According to the terms of the deal, Square will pay $325 million in a combination of cash and stock for Weebly, an 11-year-old, San Francisco-based company that creates Web stores for entrepreneurs. The two companies expect to close the deal by the end of June. The announcement moved Square’s stock up slightly in mid-morning trading Friday, with the shares trading close to $48, up about 2.5% over Thursday’s close.
Weebly supports some 625,000 subscribers who pay for design and hosting. Millions of other sites use the company’s free hosting services. All told, Weebly-supported sites attract more than 325 million visits per month, according to information on its own site and data from Square. Almost 40% of these paid subscribers are based outside the United States, which Square says will set the stage for further international expansion.
Square has been providing payment-gateway services to Weebly’s clients, along with Authorize.net, PayPal, and Stripe. Both companies were quick to say these current arrangements will not change, at least in the short run. “Square will continue to provide an open platform to offer sellers the flexibility to select and integrate the third-party solutions that are best for their business,” the company says in a press release.
In a blog post, David Rusenko, Weebly’s chief executive and one of its founders, says, “Over time, we hope you find increasing value in our Square integration, but we have no plans to limit what payments processors you can use — the choice should be yours.”

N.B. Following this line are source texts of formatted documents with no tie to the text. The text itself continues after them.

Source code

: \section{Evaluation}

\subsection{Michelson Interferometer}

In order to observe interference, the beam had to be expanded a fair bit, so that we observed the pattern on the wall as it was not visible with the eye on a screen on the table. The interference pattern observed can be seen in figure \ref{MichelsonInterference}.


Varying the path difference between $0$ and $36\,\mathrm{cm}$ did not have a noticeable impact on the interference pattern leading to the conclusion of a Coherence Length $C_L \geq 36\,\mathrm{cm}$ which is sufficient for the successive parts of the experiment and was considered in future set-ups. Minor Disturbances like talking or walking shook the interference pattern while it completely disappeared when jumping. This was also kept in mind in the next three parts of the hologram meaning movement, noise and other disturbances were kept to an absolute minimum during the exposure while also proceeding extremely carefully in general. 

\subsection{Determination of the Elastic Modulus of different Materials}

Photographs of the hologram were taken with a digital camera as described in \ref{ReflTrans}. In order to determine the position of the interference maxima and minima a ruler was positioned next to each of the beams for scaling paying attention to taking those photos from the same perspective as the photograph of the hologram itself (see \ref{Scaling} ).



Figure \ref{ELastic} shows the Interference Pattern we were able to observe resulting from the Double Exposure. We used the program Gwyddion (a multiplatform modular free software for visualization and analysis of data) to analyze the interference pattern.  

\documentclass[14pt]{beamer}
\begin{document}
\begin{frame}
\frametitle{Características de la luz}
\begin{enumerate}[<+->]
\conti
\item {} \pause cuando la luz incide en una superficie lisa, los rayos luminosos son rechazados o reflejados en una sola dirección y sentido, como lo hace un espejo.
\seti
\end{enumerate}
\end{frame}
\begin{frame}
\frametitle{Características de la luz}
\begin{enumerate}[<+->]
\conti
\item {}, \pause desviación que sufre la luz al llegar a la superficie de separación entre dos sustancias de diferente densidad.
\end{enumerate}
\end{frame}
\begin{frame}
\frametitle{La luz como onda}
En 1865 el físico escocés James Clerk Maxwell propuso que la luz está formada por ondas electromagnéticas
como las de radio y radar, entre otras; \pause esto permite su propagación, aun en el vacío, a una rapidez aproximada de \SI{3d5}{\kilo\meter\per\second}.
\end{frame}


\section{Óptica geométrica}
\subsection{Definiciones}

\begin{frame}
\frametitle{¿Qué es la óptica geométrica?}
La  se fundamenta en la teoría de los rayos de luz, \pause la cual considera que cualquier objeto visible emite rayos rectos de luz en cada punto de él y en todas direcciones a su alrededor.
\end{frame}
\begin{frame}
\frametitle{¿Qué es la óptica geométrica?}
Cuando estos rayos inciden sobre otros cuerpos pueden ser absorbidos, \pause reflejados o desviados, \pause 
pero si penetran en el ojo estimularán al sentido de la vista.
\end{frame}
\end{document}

For Square, the deal represents a major thrust into running an e-commerce operation, a move that could bring with it advantages in cross-selling a range of Square products, experts say. It also creates opportunities for Square to present integrated in-store and e-commerce processing, known as omnichannel services. to its client base as well as somewhat larger potential clients, they add.
“[Square] wants to be a one-stop shop supplying the underlying infrastructure for a merchant to run its business end-to-end,” says Jordan McKee, principal analyst for payments at New York City-based 451 Research, in an email message. “It’s no secret that larger merchants make up a growing percentage of Square’s gross payment volume each quarter. These larger merchants are more likely to be multichannel, and Square sees a clear opportunity to further penetrate those accounts.”
Square’s existing base also offers a fertile field, other observers say. “Beyond selling payment services to Weebly’s customer base, Square can expand omnichannel services to its existing 2 million-plus customers,” says Robert Napoli, an analyst who follows Square for Chicago-based William Blair. He adds that one cross-sell opportunity could lie in the company’s person-to-person payment service. “Further expanding into e-commerce could help drive demand for Square’s Cash app,” he says.
Ultimately, the Weebly deal is a key step toward what McKee calls Square’s “end goal.” Square, he says, wants “to embed itself into its customers’ operations, increasing their dependence and the likelihood that they will buy more services, such as payroll, [customer-relationship management], gift cards, invoicing and more.”
Square did not immediately respond to a request for comment on the deal from Digital Transactions News.